## Your objective
Repeat nothing but the lines below running from the one containing "# Processing steps" to the one containing "end points can". Keep both end lines.

Stored data entries
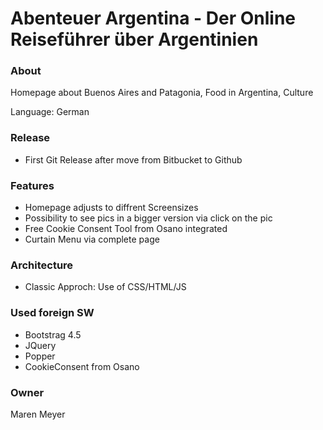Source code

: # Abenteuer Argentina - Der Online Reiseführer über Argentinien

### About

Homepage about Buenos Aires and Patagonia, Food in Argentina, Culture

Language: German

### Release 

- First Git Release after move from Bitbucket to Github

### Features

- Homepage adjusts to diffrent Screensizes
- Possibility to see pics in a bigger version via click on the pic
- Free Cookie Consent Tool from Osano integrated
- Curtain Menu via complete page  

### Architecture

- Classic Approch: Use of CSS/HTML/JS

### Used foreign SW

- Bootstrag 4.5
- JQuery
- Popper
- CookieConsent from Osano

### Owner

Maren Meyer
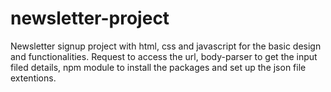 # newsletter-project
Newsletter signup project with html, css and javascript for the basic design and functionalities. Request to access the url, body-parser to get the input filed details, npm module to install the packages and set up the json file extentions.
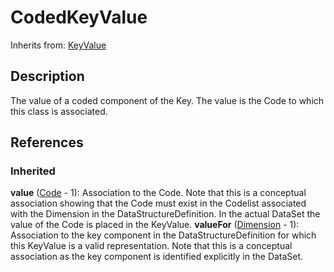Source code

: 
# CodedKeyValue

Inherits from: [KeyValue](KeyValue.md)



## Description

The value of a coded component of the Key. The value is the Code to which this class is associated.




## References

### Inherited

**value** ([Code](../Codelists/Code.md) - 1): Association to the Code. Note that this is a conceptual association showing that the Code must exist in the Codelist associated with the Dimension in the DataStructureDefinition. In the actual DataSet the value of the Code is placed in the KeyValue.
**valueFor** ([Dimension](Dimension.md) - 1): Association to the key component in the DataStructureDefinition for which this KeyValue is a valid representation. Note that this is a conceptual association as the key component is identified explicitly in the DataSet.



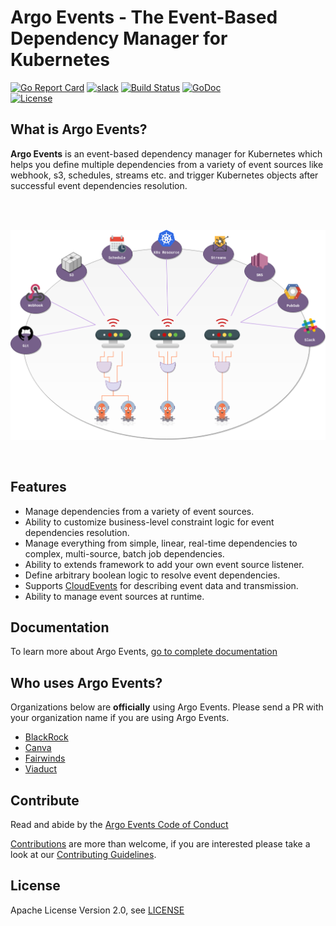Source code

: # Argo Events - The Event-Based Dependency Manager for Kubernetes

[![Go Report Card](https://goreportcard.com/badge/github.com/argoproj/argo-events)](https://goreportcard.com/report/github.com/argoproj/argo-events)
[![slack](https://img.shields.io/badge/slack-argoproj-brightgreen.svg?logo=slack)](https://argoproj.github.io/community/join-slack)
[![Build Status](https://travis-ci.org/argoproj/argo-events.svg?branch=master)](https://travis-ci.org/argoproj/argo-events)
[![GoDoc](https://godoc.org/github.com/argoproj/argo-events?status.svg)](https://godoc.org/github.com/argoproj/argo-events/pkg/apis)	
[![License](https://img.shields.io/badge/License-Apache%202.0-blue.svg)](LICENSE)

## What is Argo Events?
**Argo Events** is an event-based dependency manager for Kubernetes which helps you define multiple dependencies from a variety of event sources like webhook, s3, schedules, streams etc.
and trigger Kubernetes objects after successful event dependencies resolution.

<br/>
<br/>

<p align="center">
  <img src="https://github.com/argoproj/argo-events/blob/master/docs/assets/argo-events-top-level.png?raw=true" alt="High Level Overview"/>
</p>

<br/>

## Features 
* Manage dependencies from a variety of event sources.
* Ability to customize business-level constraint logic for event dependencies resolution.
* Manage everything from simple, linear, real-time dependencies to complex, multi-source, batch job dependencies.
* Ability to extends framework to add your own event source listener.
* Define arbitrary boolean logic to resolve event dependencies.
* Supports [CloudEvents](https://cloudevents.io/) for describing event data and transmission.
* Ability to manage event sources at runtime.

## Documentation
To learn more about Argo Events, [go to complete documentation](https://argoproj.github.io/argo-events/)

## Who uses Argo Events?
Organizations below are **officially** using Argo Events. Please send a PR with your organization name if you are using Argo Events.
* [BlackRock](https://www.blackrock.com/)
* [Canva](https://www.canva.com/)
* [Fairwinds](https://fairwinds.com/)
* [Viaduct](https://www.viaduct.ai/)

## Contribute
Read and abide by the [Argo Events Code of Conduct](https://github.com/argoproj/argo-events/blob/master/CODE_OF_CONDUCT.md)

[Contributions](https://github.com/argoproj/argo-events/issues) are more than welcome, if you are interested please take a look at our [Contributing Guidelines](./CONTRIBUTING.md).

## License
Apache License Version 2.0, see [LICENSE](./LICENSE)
* * *
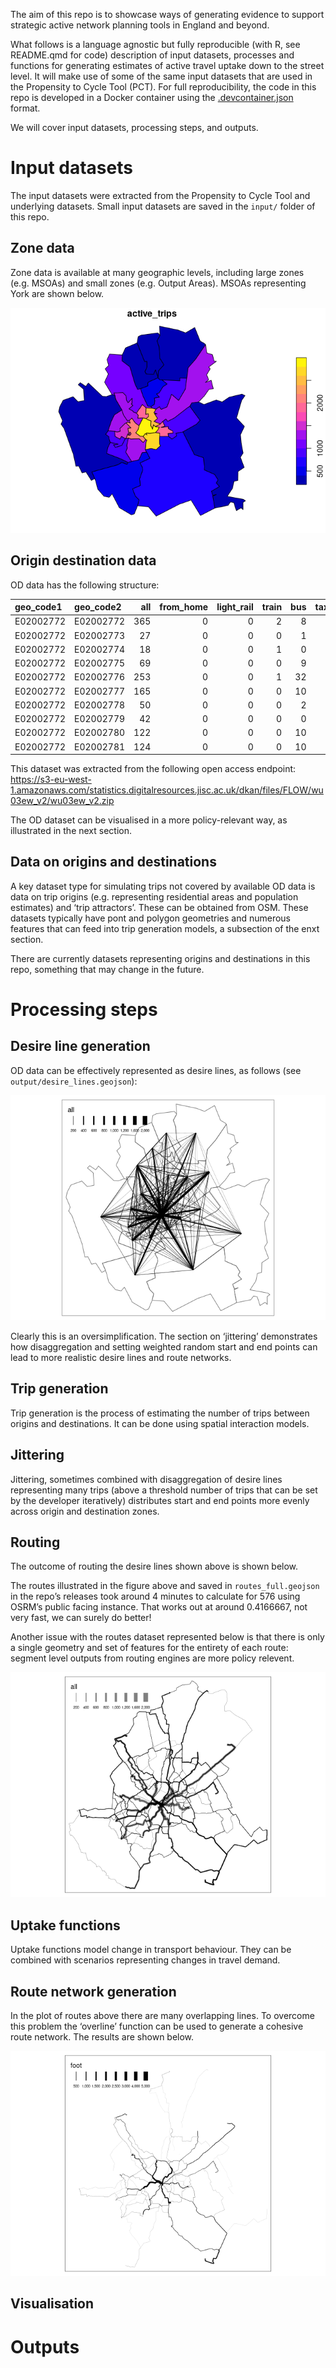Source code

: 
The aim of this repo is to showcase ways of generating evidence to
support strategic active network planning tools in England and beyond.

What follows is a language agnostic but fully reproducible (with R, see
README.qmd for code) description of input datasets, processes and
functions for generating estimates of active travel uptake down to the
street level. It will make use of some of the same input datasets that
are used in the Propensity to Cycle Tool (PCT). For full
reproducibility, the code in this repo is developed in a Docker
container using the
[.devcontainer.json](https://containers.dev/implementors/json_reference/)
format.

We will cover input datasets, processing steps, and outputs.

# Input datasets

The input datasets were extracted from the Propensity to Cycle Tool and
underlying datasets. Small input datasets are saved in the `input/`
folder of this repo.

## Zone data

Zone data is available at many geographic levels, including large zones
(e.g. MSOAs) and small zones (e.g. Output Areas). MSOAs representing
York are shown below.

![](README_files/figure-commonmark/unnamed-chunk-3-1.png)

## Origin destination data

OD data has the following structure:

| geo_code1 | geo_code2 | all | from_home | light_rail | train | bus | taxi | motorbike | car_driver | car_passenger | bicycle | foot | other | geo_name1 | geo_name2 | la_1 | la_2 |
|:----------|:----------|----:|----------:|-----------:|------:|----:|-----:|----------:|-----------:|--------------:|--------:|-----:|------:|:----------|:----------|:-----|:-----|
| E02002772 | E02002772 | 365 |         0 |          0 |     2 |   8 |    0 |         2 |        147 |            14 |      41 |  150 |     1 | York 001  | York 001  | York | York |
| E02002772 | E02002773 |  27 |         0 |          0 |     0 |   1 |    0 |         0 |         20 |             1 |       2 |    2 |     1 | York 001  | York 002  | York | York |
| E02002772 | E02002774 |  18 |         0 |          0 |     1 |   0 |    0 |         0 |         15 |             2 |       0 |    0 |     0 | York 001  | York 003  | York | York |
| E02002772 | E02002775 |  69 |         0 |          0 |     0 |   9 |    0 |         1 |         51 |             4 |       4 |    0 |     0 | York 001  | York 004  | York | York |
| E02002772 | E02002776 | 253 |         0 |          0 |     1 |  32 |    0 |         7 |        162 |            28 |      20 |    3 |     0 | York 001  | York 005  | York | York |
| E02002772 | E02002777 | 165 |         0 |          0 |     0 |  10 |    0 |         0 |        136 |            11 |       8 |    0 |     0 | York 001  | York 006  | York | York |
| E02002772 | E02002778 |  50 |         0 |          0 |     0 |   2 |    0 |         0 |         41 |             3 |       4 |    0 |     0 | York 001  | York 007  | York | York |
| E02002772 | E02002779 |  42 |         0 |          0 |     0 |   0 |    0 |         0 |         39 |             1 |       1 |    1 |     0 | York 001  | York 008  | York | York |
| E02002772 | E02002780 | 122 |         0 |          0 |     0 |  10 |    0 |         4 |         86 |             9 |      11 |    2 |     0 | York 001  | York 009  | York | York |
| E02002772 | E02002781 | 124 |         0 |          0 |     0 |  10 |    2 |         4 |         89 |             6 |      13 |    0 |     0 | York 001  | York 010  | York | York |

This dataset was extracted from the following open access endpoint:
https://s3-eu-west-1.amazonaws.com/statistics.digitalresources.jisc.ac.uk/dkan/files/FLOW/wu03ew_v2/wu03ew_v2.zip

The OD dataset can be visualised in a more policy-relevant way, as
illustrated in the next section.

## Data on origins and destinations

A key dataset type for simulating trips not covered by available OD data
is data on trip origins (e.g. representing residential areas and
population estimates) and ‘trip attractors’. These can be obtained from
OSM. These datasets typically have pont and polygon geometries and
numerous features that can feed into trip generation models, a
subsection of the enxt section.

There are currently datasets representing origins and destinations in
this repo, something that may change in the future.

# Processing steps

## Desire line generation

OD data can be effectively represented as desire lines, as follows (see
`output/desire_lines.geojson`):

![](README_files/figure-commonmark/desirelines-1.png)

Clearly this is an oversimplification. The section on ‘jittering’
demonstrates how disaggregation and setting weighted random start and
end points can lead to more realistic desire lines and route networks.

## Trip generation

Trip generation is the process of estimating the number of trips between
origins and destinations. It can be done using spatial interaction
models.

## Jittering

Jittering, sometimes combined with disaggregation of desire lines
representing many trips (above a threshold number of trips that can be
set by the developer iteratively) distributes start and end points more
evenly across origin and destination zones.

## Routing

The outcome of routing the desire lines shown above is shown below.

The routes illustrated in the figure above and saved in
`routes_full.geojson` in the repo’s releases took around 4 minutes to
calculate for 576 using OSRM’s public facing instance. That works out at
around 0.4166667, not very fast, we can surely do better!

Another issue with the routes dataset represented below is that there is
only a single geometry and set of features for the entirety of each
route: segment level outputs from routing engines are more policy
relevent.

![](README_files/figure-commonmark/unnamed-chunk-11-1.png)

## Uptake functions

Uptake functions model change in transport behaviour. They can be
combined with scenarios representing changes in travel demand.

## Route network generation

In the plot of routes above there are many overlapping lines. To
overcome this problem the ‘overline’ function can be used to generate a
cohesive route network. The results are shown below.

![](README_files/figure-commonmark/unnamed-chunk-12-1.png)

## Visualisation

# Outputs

## Answer box
# Processing steps

## Desire line generation

OD data can be effectively represented as desire lines, as follows (see
`output/desire_lines.geojson`):

![](README_files/figure-commonmark/desirelines-1.png)

Clearly this is an oversimplification. The section on ‘jittering’
demonstrates how disaggregation and setting weighted random start and
end points can lead to more realistic desire lines and route networks.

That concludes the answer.